Process Mining for Dummies (part 3)

In the third and final part of this series, I would like to introduce you to the three known forms of process mining and to highlight some of the challenges of this discipline. While Process Mining may sound very comfortable and easy to implement, if the solutions are not fully, or at least partially automated, challenges may arise quickly.

This blog series on Process Mining is about:

1. Event logs and mining procedure
2. Process Mining algorithms
3. Types of Process Mining and challenges

You may only know the Discovery as space-shuttle of the NASA, that Conformance has something to do with accordance and Enhancement means something like improvement, right?

If this sounds familiar to you, or you are just searching for uniform explanations of the terms, than this blog post is definately written for you. What Discovery, Conformance and Enhancement have to do with Process Mining can be read in what follows.

Process Discovery and Enhancement

A major area of application for process mining is the discovery of formerly unknown process models for the purpose of analysis or optimization. Business process reengineering and the implementation of ERP systems in organizations gained strong attention starting in the 1990s. Practitioners have since primarily focused on designing and implementing processes and getting them to work. With maturing integration of information systems into the execution of business processes and the evolution of new technical possibilities the focus is shifting to analysis and optimization.

Actual executions of business processes can now be described and be made explicit. The discovered processes can be analyzed for performance indicators like average processing time or the costs of improving or reengineering the process. The major advantage of process mining is the fact that it uses reliable data. It is generally hard for the average system user to manipulate the data that is generated in the source systems. For traditional process modeling, the necessary information is primarily gathered by interviewing, workshops or similar manual techniques that require human interaction. This leaves room for interpretation and the tendency for ideal models to be created based on often overly-optimistic assumptions.
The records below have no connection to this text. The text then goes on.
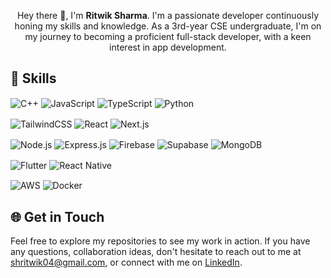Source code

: <p align="center">
  Hey there 👋, I'm <strong>Ritwik Sharma</strong>. I'm a passionate developer continuously honing my skills and knowledge. As a 3rd-year CSE undergraduate, I'm on my journey to becoming a proficient full-stack developer, with a keen interest in app development.
</p>

## 🚀 Skills 
<img src="https://img.shields.io/badge/C++-212121?style=for-the-badge&logo=c%2B%2B&logoColor=00599C" alt="C++" align='center'/> <img src="https://img.shields.io/badge/JavaScript-212121?style=for-the-badge&logo=javascript&logoColor=F7DF1E" alt="JavaScript" align='center'/>  <img src="https://img.shields.io/badge/TypeScript-212121?style=for-the-badge&logo=typescript&logoColor=3178C6" alt="TypeScript" align='center' /> <img src="https://img.shields.io/badge/Python-212121?style=for-the-badge&logo=python&logoColor=3776AB" alt="Python" align='center' />

<img src="https://img.shields.io/badge/TailwindCSS-212121?style=for-the-badge&logo=tailwind-css&logoColor=06B6D4" alt="TailwindCSS" align='center' />  <img src="https://img.shields.io/badge/React-212121?style=for-the-badge&logo=react&logoColor=61DAFB" alt="React" align='center'/>  <img src="https://img.shields.io/badge/Next.js-212121?style=for-the-badge&logo=next.js&logoColor=FFFFFF" alt="Next.js" align='center'/>

<img src="https://img.shields.io/badge/Node.js-212121?style=for-the-badge&logo=node.js&logoColor=339933" alt="Node.js" align='center'/> <img src="https://img.shields.io/badge/Express.js-212121?style=for-the-badge&logo=express&logoColor=FFFFFF" alt="Express.js" align='center' /> <img src="https://img.shields.io/badge/Firebase-212121?style=for-the-badge&logo=firebase&logoColor=FFCA28" alt="Firebase" align='center'/> <img src="https://img.shields.io/badge/Supabase-212121?style=for-the-badge&logo=supabase&logoColor=3ECF8E" alt="Supabase" align='center' /> <img src="https://img.shields.io/badge/MongoDB-212121?style=for-the-badge&logo=mongodb&logoColor=47A248" alt="MongoDB" align='center' />

<img src="https://img.shields.io/badge/Flutter-212121?style=for-the-badge&logo=flutter&logoColor=02569B" alt="Flutter" align='center' /> <img src="https://img.shields.io/badge/React_Native-212121?style=for-the-badge&logo=react&logoColor=61DAFB" alt="React Native" align='center' />

<img src="https://img.shields.io/badge/AWS-212121?style=for-the-badge&logo=amazon&logoColor=FF9900" alt="AWS" align='center' /> <img src="https://img.shields.io/badge/Docker-212121?style=for-the-badge&logo=docker&logoColor=FFFFFF" alt="Docker" align='center' />


## 🌐 Get in Touch
Feel free to explore my repositories to see my work in action. If you have any questions, collaboration ideas,  don't hesitate to reach out to me at shritwik04@gmail.com, or connect with me on [LinkedIn](https://linkedin.com/in/ritwik-sharma-8714b4221).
Analysis and optimization is not limited to post-runtime inspections. Instead it can be used for operational support by detecting traces being executed that do not follow the intended process model. It can also be used for predicting the behavior of traces undergoing execution. An example for runtime analysis is the prediction of the expected completion time by comparing the instance undergoing execution with similar instances that have already been processed. Another feature can be to provide the user with recommendations for selecting the next activities in the process. Process mining can also be used to derive information to be used in the design of business processes before they are implemented.

Conformance Checking

A specific type of analysis in process mining is conformance checking. In order to be able to conduct conformance checking, it is necessary to assume that a process model exists that represents the desired process. For this purpose, it does not matter how the model was generated, whether it was by traditional modeling or by process mining.
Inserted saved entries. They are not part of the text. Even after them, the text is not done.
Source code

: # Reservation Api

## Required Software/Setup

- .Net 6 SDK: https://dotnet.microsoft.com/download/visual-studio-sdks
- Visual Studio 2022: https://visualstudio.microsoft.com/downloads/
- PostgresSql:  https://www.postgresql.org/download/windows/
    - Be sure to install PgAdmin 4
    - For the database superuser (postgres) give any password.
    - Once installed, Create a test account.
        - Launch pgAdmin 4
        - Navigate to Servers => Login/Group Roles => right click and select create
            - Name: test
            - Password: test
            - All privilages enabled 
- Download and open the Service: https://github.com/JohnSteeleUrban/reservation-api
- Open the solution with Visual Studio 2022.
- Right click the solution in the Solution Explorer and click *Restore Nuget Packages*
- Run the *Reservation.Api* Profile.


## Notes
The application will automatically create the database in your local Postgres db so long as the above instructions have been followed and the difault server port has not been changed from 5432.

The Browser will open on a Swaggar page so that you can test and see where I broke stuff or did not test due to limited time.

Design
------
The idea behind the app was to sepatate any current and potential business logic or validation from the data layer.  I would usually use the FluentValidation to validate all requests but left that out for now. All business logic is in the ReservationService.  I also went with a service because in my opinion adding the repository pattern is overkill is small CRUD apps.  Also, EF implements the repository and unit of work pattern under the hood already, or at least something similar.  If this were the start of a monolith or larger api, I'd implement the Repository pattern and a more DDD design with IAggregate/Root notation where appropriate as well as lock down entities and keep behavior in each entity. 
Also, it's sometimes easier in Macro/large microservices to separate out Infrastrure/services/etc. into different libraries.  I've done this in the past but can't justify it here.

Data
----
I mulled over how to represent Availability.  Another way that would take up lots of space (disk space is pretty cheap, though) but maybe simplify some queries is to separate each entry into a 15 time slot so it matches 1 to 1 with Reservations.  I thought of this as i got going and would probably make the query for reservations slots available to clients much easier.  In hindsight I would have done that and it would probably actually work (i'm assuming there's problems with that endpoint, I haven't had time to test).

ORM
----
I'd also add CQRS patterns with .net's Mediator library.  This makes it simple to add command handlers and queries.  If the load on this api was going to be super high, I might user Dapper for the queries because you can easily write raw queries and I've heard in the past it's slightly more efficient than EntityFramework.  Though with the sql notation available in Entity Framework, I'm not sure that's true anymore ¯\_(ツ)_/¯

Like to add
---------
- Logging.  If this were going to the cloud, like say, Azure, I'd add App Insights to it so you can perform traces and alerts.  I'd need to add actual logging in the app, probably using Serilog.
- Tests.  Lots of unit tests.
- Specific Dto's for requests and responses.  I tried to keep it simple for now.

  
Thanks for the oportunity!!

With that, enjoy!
A given event log is then compared with the ideal model for identifying conform or deviant behavior. The process instances presented in the log as cases are replayed as simulations in the model. Cases that can be replayed are labeled conform and cases that cannot be replayed are labeled as deviant.

The simple statement that cases conform or deviate is generally not sufficient. In general, local diagnostics can be performed that highlight the nodes in the model where deviations took place and global conformance measures that quantify the overall conformance of the model and the event log.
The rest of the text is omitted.